Problem requirements -> Here are the records. Write out exactly the lines between the one holding "python bank_management_system.py" and the one holding "To withdraw funds", inclusive.

Records drawn from a dataset:
============

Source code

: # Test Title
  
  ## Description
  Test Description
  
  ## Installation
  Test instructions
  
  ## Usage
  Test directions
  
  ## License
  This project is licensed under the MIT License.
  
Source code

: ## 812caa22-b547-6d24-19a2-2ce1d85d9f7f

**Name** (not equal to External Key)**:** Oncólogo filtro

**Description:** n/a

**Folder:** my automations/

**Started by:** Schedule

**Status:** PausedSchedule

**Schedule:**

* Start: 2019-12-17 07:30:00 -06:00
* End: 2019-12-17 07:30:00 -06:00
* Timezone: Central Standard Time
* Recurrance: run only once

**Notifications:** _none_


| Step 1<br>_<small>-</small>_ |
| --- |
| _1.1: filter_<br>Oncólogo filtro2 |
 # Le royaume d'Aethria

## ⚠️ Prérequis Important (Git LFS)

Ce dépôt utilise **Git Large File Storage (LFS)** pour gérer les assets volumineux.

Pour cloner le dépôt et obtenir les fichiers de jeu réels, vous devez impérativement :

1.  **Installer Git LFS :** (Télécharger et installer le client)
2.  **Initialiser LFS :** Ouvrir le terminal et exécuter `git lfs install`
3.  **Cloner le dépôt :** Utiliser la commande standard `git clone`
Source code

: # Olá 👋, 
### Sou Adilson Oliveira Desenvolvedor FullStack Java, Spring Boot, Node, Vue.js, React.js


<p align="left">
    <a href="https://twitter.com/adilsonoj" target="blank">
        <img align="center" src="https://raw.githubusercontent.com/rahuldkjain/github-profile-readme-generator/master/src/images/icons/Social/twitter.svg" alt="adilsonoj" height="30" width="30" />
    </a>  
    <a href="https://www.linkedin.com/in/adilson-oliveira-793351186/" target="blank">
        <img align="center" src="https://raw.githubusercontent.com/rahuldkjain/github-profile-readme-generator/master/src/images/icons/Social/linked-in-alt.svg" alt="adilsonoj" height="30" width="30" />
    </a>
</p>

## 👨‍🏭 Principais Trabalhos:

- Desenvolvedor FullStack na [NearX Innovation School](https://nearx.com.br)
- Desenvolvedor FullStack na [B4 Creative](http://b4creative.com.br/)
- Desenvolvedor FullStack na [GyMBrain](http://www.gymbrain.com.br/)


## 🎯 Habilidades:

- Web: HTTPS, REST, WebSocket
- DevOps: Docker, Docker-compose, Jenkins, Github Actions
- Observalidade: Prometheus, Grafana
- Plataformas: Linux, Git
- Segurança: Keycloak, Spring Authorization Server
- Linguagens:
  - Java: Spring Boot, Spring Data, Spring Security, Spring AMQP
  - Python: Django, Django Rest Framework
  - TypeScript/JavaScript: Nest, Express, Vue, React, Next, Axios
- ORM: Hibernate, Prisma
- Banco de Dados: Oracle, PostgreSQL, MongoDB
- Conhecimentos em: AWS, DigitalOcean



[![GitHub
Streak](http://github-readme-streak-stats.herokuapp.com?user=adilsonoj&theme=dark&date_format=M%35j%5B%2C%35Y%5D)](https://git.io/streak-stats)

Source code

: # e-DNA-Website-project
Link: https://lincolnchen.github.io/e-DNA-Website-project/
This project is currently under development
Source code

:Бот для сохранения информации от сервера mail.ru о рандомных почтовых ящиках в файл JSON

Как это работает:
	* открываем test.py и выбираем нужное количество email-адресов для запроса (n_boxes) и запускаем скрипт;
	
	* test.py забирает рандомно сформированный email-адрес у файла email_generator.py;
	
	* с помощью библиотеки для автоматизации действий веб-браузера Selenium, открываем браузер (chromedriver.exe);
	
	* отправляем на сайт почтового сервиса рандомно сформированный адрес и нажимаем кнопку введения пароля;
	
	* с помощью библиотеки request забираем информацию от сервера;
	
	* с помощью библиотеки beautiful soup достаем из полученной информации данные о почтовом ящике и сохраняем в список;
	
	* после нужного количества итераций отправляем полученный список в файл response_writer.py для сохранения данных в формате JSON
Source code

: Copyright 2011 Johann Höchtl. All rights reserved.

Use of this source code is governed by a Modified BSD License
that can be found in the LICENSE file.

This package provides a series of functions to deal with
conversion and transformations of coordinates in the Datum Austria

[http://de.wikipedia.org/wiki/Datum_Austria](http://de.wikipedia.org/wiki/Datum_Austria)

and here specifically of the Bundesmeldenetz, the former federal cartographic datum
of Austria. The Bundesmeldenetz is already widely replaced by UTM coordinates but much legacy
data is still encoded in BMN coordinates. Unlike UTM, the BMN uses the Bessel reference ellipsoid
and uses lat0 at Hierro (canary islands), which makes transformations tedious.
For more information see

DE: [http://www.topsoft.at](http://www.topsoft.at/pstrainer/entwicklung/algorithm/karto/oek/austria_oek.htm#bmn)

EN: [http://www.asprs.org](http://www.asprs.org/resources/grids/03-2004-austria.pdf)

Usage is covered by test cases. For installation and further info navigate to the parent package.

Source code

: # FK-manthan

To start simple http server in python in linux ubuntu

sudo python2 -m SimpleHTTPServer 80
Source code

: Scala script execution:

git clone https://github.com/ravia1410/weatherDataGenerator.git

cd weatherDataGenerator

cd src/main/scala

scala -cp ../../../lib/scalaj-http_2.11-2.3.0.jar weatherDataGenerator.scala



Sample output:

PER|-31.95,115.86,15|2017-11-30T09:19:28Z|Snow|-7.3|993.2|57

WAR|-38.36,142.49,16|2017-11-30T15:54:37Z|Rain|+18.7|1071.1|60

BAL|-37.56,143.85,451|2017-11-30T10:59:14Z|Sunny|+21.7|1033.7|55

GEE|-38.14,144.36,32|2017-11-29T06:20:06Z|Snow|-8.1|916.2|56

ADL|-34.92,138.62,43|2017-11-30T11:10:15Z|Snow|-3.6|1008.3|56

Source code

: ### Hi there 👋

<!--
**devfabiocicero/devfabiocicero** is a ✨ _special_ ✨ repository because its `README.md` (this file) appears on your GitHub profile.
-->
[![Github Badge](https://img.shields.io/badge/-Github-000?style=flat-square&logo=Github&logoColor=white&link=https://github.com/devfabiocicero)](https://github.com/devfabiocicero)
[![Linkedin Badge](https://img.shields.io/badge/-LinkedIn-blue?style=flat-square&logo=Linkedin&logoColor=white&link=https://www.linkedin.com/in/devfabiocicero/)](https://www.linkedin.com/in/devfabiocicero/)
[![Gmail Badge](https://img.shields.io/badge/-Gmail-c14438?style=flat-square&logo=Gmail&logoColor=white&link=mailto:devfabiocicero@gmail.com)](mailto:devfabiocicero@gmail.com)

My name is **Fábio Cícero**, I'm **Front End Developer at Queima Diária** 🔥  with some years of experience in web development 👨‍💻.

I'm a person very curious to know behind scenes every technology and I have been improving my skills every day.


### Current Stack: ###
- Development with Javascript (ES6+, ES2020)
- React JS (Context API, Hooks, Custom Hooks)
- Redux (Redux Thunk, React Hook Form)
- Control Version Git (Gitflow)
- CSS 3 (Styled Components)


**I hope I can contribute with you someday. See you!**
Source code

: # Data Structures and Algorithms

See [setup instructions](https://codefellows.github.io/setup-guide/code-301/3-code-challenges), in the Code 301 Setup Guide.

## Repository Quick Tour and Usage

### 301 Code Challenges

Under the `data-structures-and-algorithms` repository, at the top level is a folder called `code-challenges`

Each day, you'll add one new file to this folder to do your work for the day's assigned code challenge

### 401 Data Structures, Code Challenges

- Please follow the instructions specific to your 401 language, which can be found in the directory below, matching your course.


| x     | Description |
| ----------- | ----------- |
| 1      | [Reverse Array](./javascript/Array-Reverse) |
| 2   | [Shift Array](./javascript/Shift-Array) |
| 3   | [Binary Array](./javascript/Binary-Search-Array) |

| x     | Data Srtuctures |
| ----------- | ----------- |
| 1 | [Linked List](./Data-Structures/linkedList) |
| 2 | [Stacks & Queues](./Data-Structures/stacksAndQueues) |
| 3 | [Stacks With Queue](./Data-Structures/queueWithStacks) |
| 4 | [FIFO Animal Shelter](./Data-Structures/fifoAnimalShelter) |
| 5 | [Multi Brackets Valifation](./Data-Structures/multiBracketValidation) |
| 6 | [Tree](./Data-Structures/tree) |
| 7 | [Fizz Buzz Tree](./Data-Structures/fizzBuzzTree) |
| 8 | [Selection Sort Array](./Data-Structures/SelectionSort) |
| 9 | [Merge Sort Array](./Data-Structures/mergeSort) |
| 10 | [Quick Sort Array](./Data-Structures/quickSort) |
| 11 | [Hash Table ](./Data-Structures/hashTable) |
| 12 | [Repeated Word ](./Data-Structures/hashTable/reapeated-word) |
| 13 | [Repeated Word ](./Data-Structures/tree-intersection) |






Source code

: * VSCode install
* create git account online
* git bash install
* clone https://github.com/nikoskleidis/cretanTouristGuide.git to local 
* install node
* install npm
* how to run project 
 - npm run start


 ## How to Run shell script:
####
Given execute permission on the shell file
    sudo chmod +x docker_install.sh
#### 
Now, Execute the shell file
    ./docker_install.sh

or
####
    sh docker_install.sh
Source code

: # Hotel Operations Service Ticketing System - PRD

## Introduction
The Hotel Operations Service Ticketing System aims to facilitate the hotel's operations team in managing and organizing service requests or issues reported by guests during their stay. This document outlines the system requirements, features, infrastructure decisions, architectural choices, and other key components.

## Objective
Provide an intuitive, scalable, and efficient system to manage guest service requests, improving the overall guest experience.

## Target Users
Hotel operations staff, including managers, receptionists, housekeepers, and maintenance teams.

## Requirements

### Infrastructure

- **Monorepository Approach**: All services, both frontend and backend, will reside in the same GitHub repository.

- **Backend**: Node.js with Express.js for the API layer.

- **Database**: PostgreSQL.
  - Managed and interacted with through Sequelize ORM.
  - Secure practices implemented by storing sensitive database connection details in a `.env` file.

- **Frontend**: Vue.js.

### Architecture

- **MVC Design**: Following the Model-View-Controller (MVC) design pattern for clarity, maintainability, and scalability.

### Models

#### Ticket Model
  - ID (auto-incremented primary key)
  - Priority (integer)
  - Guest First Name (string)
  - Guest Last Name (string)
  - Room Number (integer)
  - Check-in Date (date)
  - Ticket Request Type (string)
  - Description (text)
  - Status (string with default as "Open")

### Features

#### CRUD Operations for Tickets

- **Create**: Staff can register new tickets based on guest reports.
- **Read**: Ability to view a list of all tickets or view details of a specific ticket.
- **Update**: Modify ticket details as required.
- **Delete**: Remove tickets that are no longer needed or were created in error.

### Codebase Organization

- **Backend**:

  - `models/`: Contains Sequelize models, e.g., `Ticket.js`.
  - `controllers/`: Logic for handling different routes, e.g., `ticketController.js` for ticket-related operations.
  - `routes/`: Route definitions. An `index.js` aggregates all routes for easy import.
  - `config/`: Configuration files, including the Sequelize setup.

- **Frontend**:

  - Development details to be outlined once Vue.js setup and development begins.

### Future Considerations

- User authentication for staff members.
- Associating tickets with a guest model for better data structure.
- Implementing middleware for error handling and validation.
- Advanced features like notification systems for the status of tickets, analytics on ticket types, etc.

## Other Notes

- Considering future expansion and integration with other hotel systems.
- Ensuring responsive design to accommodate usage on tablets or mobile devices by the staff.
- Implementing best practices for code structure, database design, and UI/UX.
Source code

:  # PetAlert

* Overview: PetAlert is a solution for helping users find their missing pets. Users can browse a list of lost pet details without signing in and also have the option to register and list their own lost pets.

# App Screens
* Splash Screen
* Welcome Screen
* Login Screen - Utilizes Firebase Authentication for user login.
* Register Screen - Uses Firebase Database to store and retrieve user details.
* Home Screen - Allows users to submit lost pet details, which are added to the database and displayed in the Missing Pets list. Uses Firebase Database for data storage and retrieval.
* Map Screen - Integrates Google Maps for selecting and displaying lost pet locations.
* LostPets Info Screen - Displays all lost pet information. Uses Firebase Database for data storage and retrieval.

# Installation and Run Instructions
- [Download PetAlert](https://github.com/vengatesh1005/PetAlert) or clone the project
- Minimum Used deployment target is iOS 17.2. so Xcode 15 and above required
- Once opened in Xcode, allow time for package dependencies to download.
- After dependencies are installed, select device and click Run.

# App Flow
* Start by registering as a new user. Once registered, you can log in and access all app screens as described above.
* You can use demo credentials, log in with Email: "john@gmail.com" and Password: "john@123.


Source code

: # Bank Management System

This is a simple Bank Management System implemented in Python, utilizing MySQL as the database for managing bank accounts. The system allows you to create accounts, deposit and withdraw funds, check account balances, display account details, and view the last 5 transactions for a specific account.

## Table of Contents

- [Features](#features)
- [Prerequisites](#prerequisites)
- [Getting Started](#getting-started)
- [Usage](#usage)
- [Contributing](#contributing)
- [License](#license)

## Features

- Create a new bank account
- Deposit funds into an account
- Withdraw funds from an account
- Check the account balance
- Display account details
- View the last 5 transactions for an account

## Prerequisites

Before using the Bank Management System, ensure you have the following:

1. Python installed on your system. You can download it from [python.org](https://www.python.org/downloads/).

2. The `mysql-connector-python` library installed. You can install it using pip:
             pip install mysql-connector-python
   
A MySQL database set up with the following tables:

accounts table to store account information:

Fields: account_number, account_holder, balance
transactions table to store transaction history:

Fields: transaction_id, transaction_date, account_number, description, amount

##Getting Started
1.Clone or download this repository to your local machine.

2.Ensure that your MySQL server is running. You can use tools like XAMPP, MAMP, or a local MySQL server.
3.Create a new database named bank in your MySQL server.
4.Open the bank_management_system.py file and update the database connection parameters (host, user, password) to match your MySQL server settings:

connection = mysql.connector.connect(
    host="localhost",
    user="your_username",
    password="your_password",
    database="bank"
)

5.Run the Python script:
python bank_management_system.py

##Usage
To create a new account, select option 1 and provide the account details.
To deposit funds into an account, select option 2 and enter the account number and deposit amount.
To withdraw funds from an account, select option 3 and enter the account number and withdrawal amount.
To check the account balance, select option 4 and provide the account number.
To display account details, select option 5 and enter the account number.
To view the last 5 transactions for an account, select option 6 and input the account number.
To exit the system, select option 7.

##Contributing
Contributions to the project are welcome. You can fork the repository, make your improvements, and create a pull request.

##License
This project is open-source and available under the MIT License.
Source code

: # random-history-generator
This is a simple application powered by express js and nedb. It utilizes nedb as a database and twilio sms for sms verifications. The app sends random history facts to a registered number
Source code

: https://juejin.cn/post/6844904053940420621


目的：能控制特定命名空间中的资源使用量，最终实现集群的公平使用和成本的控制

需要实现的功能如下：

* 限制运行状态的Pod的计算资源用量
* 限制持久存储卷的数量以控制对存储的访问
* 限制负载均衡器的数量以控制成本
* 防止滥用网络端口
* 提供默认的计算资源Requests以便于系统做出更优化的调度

============

Result of the task ->
python bank_management_system.py

##Usage
To create a new account, select option 1 and provide the account details.
To deposit funds into an account, select option 2 and enter the account number and deposit amount.
To withdraw funds from an account, select option 3 and enter the account number and withdrawal amount.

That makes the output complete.